A Novel DT40 Antibody Library for the Generation of Monoclonal Antibodies

  • Bei Wang
  • Fei Wang
  • He HuangEmail author
  • Zhendong ZhaoEmail author
Research Article

Abstract

Early etiological diagnosis is very important for the control of sudden viral infections, and requires antibodies with both high sensitivity and high specificity. Traditional antibody preparation methods have limitations, such as a long and arduous cycle, complicated operation, and high expenses. A chicken lymphoma cell line, DT40, is known to produce IgM-type antibodies and undergo gene conversion and somatic mutation in the variable region of the immunoglobulin gene during culture. Here, the DT40 cell line was developed to produce antibody libraries and prepare antibody rapidly in vitro. Since hypermutation in DT40 cells was regulated by the activation-induced cytidine deaminase (AID) gene, AID expression needs to be controlled to either fix the Ig sequence by stopping mutation or improve affinity by resuming mutation after the antibodies have been selected.

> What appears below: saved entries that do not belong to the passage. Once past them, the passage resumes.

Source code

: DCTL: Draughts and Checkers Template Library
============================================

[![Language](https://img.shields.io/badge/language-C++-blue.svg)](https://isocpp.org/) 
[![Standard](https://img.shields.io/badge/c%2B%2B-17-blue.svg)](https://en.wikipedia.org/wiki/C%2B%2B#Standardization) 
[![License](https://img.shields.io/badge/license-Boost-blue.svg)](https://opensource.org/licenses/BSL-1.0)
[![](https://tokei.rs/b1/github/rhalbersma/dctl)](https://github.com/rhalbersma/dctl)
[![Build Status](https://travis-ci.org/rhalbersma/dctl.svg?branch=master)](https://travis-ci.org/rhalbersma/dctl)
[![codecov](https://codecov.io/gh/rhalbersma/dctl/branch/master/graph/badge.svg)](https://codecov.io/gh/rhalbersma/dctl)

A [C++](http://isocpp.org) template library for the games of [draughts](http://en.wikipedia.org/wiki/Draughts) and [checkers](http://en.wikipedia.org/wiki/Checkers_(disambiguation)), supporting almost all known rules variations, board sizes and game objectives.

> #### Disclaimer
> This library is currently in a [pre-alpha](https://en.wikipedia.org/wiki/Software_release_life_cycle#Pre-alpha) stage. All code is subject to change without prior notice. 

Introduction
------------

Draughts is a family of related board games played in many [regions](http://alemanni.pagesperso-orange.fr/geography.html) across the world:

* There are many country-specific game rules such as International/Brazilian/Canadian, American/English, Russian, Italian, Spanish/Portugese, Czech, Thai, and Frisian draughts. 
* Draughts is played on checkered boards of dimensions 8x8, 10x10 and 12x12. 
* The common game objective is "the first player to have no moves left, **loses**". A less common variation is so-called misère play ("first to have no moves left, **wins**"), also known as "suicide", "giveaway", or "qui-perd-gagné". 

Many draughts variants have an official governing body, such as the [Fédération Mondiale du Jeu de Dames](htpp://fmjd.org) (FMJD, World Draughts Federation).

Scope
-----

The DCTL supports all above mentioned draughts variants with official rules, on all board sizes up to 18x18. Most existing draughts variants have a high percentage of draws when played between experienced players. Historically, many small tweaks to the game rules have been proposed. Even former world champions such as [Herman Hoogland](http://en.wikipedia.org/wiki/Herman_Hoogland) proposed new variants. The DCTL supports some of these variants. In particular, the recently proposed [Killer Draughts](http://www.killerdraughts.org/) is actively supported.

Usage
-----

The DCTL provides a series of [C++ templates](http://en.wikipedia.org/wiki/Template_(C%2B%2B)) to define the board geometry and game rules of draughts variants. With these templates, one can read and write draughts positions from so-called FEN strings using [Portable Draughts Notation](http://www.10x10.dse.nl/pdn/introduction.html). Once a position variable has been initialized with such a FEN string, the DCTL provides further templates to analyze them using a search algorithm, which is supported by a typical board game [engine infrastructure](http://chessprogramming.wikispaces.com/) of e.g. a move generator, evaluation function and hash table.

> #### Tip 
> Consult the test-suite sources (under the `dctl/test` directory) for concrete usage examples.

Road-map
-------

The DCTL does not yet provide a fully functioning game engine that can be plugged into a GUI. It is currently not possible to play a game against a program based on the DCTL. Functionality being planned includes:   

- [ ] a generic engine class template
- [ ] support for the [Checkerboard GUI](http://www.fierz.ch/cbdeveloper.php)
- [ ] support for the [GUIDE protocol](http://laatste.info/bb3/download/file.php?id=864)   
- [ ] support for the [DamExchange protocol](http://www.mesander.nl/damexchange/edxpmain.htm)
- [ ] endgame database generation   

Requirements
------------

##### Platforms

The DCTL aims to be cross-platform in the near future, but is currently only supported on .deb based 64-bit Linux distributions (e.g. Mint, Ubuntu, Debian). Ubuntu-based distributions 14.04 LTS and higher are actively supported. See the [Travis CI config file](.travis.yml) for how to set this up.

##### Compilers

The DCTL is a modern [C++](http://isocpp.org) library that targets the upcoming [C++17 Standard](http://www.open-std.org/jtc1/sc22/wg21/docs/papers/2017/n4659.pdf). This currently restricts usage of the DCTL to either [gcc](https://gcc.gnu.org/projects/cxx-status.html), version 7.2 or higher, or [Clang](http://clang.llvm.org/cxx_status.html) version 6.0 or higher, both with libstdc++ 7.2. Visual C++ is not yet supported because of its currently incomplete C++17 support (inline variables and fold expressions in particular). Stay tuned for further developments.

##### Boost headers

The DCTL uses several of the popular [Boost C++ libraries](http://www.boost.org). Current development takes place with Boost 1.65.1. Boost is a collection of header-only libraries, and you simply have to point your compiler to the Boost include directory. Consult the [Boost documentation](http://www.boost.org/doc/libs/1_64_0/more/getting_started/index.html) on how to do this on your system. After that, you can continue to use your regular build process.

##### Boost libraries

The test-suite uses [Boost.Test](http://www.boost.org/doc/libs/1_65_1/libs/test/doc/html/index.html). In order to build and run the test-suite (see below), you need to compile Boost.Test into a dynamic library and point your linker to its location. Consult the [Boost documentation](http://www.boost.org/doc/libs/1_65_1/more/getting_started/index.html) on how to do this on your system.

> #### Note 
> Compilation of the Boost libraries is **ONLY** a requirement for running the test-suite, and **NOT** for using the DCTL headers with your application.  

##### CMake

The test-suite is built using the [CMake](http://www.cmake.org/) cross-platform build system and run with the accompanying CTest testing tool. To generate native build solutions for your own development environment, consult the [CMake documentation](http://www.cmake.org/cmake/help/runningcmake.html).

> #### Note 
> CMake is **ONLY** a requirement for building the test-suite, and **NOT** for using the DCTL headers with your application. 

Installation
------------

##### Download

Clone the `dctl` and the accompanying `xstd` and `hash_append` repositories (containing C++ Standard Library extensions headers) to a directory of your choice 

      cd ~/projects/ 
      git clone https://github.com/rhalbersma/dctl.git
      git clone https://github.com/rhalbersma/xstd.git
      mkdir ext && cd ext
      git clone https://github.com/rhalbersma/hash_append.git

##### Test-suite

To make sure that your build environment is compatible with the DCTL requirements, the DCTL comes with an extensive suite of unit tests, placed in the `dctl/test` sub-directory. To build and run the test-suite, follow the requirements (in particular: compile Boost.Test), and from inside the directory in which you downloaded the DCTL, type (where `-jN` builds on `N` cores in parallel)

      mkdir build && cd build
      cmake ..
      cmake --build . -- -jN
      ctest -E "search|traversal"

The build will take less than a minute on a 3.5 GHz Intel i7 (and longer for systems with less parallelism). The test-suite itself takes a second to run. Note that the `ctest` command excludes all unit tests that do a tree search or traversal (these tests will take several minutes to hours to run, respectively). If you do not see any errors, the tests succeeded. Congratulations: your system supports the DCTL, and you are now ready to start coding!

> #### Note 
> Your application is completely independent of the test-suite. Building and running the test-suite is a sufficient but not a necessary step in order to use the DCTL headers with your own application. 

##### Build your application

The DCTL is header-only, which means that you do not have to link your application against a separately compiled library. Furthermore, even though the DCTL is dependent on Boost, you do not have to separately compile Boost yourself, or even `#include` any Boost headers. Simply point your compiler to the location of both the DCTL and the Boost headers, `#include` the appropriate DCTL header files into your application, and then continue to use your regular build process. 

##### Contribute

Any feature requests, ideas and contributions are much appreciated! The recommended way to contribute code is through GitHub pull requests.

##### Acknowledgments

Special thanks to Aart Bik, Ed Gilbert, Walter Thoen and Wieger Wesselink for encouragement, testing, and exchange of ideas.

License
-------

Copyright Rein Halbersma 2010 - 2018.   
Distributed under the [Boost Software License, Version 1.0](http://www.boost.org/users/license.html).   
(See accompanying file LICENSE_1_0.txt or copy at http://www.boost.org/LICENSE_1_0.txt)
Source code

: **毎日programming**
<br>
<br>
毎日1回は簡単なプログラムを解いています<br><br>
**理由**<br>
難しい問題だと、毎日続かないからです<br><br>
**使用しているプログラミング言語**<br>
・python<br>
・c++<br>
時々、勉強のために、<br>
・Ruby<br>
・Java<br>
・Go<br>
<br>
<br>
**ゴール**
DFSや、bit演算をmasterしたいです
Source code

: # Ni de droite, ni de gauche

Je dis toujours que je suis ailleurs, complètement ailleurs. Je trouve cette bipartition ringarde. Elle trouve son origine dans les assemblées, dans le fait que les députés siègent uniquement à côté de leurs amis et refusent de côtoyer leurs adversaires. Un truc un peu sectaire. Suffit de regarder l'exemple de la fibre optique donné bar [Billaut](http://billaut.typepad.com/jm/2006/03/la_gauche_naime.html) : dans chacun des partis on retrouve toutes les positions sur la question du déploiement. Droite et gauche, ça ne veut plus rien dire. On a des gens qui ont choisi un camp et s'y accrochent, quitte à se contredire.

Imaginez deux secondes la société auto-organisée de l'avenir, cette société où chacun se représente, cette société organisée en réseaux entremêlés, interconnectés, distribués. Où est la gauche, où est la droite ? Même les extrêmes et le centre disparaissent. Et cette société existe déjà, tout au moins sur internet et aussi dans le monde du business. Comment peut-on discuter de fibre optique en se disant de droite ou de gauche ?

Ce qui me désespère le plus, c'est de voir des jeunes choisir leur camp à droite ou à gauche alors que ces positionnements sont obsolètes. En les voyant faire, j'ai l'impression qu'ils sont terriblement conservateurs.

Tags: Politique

In this study, we generated a novel AID-inducible DT40 cell line (DT40-H7), in which the endogenous AID gene was knocked out using the CRISPR/Cas9 genome editing system, and an inducible AID gene, based on the Tet-Off expression system, was stably transfected. AID expression was controlled in DT40-H7 cells in a simple and efficient manner; gene conversion and point mutations were observed only when AID was expressed. Using the antibody library generated from this cell line, we successfully obtained monoclonal antibodies against the NS1 protein of Zika virus. The DT40-H7 cell line represents a useful tool for the selection and evolution of antibodies and may also be a powerful tool for the rapid selection and generation of diagnostic antibodies for emerging infectious diseases.

Keywords

Antibody library DT40 cell line Activation-induced cytidine deaminase (AID) Zika virus (ZIKV) 

Notes

Acknowledgements

This work was sponsored by the Project of the National Defense Science and Technology Innovation Special Zone (to HH, 17-163-12-ZT-005-013-01), the CAMS Innovation Fund for Medical Sciences (to HH, CIFMS 2016-12 M-1-013 and to ZZ, CIFMS 2016-12 M-1-014 and 2016-12 M-3-020), the National Key Research and Development Program (to ZZ, 2016YFD0500300), and the Fundamental Research Funds for the Central Universities (to HH, 2018PT31032).

Author Contributions

HH and ZZ designed the experiments. BW, FW, and HH carried out the experiments. BW and FW analyzed the data. HH wrote the paper. ZZ checked and finalized the manuscript. All authors read and approved the final manuscript.

Compliance with Ethical Standards

Conflict of Interest

The authors declare that they have no conflict of interest.

Animal and Human Rights Statement

This article does not contain any studies with human or animal subjects performed by any of the authors.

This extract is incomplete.